Herald-Mail, Hagerstown, Maryland

While visiting d’Vinci Interactive on Thursday, a few business leaders learned that the firm works with some nationally known organizations and that it would welcome more workforce training opportunities.

Thirty-four similar conversations were scheduled at other businesses on Thursday and today.

“We are celebrating Economic Development Week in the state of Maryland as well as here in Washington County” said Julie Rohm, chairwoman of the Washington County Economic Development Commission and general manager of the Valley Mall. “We’re visiting 35 businesses in two days. We have five teams that are going out to find out all about what they do here in Washington County and how we can help them grow.”

During the visits, the companies also will receive certificates to thank them for doing business in Washington County and employing area residents, she said.

At d’Vinci, Chief Operating Officer Mason Scuderi met with Rohm, Washington County Commissioner Wayne Keefer and other commission representatives. He told them the business was founded by Vince Hellane and grew from the business incubator in the Technical Innovation Center at Hagerstown Community College.

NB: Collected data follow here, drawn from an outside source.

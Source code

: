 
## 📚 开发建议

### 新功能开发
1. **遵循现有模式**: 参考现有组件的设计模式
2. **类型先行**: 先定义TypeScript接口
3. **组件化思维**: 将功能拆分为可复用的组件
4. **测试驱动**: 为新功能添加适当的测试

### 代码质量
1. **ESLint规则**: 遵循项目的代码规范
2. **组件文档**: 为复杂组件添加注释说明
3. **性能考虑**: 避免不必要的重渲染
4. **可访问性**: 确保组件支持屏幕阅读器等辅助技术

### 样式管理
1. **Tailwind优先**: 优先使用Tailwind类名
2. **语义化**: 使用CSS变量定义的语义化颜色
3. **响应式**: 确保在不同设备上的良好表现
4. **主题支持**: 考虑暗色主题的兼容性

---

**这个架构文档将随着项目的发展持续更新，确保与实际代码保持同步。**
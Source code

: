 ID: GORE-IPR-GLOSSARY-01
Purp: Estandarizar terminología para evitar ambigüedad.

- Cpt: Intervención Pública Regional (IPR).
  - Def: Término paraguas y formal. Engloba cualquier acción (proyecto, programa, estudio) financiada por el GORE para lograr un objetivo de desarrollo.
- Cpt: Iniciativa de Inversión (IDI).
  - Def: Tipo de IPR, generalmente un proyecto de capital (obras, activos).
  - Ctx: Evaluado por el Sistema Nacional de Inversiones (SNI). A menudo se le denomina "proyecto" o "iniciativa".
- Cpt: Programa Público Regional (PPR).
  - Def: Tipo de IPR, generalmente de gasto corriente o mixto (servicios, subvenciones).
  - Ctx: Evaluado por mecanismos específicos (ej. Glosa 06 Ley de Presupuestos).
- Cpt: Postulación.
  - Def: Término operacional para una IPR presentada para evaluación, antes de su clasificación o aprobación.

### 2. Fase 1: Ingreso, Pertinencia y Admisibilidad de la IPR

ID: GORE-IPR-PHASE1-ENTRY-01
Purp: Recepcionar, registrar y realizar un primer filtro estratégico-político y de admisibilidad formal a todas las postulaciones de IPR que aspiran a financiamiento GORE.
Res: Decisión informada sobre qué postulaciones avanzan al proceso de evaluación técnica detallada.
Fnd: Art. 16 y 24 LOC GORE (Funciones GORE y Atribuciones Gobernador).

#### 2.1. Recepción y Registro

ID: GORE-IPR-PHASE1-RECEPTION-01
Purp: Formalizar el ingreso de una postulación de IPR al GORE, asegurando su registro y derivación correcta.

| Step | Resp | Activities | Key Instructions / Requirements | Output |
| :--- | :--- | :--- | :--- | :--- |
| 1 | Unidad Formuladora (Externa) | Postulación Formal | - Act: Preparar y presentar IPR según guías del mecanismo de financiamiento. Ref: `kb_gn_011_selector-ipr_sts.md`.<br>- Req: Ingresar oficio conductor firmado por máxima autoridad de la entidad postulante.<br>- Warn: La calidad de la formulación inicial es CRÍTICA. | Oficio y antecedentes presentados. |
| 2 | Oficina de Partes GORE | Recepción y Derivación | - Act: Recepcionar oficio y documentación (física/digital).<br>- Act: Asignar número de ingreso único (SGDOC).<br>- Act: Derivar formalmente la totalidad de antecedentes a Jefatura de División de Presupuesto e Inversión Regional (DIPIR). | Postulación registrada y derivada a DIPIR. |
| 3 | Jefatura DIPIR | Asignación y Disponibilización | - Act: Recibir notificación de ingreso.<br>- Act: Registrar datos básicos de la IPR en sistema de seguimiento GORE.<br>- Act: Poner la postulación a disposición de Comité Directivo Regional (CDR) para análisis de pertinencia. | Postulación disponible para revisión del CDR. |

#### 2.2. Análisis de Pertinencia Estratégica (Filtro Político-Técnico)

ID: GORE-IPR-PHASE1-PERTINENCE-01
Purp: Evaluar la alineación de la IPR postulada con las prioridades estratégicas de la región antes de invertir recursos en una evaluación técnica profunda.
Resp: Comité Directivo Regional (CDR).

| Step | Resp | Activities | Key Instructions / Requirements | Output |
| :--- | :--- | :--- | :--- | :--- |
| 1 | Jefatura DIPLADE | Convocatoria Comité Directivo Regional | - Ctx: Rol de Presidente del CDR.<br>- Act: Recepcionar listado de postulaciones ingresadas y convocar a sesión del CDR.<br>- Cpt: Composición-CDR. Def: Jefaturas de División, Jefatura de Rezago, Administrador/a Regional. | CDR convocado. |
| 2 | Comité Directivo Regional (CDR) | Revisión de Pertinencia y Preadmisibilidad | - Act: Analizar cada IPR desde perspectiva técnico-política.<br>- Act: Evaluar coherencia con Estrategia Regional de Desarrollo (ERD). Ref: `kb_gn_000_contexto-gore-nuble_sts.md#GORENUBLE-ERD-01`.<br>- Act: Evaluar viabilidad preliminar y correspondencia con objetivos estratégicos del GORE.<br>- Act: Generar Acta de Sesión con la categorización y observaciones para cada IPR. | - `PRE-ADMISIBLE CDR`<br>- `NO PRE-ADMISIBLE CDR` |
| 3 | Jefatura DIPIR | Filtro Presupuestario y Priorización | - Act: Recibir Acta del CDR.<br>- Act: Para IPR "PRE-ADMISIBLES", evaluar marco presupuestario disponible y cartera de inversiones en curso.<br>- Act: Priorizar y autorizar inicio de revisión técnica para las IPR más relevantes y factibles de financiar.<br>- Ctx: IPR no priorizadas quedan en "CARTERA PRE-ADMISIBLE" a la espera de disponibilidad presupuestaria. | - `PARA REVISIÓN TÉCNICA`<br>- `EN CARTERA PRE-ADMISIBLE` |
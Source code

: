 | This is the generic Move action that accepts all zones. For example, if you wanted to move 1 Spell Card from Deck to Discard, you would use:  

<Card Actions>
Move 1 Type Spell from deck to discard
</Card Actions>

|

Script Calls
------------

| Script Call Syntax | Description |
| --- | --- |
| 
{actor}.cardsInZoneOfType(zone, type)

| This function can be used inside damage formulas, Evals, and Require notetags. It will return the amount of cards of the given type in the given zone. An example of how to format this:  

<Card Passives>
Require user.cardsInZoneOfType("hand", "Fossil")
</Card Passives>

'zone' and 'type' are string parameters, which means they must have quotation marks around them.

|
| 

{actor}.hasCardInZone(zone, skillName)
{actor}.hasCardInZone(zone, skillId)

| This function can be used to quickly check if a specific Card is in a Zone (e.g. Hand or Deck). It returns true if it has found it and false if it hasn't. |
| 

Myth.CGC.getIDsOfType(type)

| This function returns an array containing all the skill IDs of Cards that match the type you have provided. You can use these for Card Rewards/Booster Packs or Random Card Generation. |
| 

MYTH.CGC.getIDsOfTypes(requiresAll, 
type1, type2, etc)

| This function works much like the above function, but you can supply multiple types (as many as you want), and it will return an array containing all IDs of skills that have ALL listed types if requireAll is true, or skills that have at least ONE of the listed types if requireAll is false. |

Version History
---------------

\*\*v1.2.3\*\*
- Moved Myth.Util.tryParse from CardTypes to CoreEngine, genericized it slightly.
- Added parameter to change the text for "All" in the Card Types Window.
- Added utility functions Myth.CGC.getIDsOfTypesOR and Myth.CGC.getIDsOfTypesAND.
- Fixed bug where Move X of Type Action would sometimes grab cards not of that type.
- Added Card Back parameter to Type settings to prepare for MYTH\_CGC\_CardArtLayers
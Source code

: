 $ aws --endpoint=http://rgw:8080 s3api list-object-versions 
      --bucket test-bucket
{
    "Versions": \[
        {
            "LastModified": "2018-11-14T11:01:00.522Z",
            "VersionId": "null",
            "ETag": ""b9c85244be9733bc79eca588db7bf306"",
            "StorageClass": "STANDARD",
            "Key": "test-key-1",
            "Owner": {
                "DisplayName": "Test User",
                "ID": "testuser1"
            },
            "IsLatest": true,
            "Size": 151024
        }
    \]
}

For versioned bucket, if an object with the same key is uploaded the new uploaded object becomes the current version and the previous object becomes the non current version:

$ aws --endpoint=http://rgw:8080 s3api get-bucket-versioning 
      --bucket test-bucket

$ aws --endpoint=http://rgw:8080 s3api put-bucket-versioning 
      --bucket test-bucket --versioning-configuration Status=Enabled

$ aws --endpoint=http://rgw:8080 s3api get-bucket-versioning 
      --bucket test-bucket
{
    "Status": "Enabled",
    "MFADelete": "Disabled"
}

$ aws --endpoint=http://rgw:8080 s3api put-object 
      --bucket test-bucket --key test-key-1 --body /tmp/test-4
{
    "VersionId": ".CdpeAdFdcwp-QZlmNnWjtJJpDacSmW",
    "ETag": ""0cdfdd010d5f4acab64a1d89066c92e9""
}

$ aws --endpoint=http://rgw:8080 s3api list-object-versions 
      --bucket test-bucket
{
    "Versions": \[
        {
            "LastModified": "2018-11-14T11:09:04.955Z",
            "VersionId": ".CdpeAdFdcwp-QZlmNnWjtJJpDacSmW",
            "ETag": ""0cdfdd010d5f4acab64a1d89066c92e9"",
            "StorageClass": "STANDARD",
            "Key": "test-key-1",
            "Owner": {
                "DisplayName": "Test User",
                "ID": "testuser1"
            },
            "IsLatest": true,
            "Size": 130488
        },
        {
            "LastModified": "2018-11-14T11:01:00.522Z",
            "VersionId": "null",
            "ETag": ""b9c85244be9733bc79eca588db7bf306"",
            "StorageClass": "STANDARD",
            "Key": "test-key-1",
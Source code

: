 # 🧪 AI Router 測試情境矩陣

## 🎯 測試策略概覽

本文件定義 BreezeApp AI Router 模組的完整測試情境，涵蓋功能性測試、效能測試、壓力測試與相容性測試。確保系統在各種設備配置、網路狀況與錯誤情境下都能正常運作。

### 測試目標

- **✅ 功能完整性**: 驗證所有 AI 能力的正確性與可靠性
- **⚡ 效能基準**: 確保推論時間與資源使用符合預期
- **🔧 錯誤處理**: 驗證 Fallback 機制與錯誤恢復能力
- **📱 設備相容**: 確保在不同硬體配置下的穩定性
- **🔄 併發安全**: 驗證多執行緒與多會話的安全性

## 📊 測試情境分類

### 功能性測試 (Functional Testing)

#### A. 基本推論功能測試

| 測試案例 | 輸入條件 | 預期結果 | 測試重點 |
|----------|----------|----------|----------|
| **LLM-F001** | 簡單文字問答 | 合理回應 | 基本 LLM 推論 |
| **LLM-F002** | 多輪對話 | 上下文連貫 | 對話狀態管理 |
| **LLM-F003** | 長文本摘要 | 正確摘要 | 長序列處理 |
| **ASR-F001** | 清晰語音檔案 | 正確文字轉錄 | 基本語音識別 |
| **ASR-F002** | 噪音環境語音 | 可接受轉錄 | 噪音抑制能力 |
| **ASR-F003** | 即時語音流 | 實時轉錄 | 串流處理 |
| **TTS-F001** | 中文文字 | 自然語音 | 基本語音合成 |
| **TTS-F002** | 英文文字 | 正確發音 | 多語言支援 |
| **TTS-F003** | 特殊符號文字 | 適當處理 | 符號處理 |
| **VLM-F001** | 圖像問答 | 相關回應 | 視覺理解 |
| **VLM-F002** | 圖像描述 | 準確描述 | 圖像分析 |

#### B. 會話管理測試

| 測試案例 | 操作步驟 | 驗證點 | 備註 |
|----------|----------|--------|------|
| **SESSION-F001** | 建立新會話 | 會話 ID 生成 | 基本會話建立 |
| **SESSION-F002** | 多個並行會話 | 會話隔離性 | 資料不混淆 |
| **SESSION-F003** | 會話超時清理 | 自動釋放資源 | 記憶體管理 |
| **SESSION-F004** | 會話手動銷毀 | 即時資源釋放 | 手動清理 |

The company designs and builds what it calls “custom eLearning solutions” for educational, governmental, corporate and medical markets. Its partners range from Hershey and National Geographic to the Penn State College of Medicine.

Scuderi said he attended HCC and started with the company as an intern. Since then, the company has grown and become a part of JPL Creative, a marketing agency based in Harrisburg, Pa.

D’Vinci is housed on the fourth floor of 28 S. Potomac St. and employs about two dozen people.

Scuderi told the group that workforce training and recruitment remains a challenge. He said training funds and programs would be welcome.

That’s a common theme, Rohm said after the session.

“Training seems to be such a key in a lot of area businesses, so we want to make sure we know what those (needs) are, meet with the commissioners and then look at ways that we can come up with a way to help them get to those needs,” she said.

“It might not be a quick solution, but if we can all work together as a team, I’m sure we can come together and make Washington County a better place to work, live and play.”

From d’Vinci, Rohm’s group headed to Potomac Edison. The other teams also were out Thursday, visiting businesses that range from Hub Labels and Antietam Brewery to Callas Contractors and Houser’s Produce Farm.

Another round of visits at other companies were scheduled for this morning.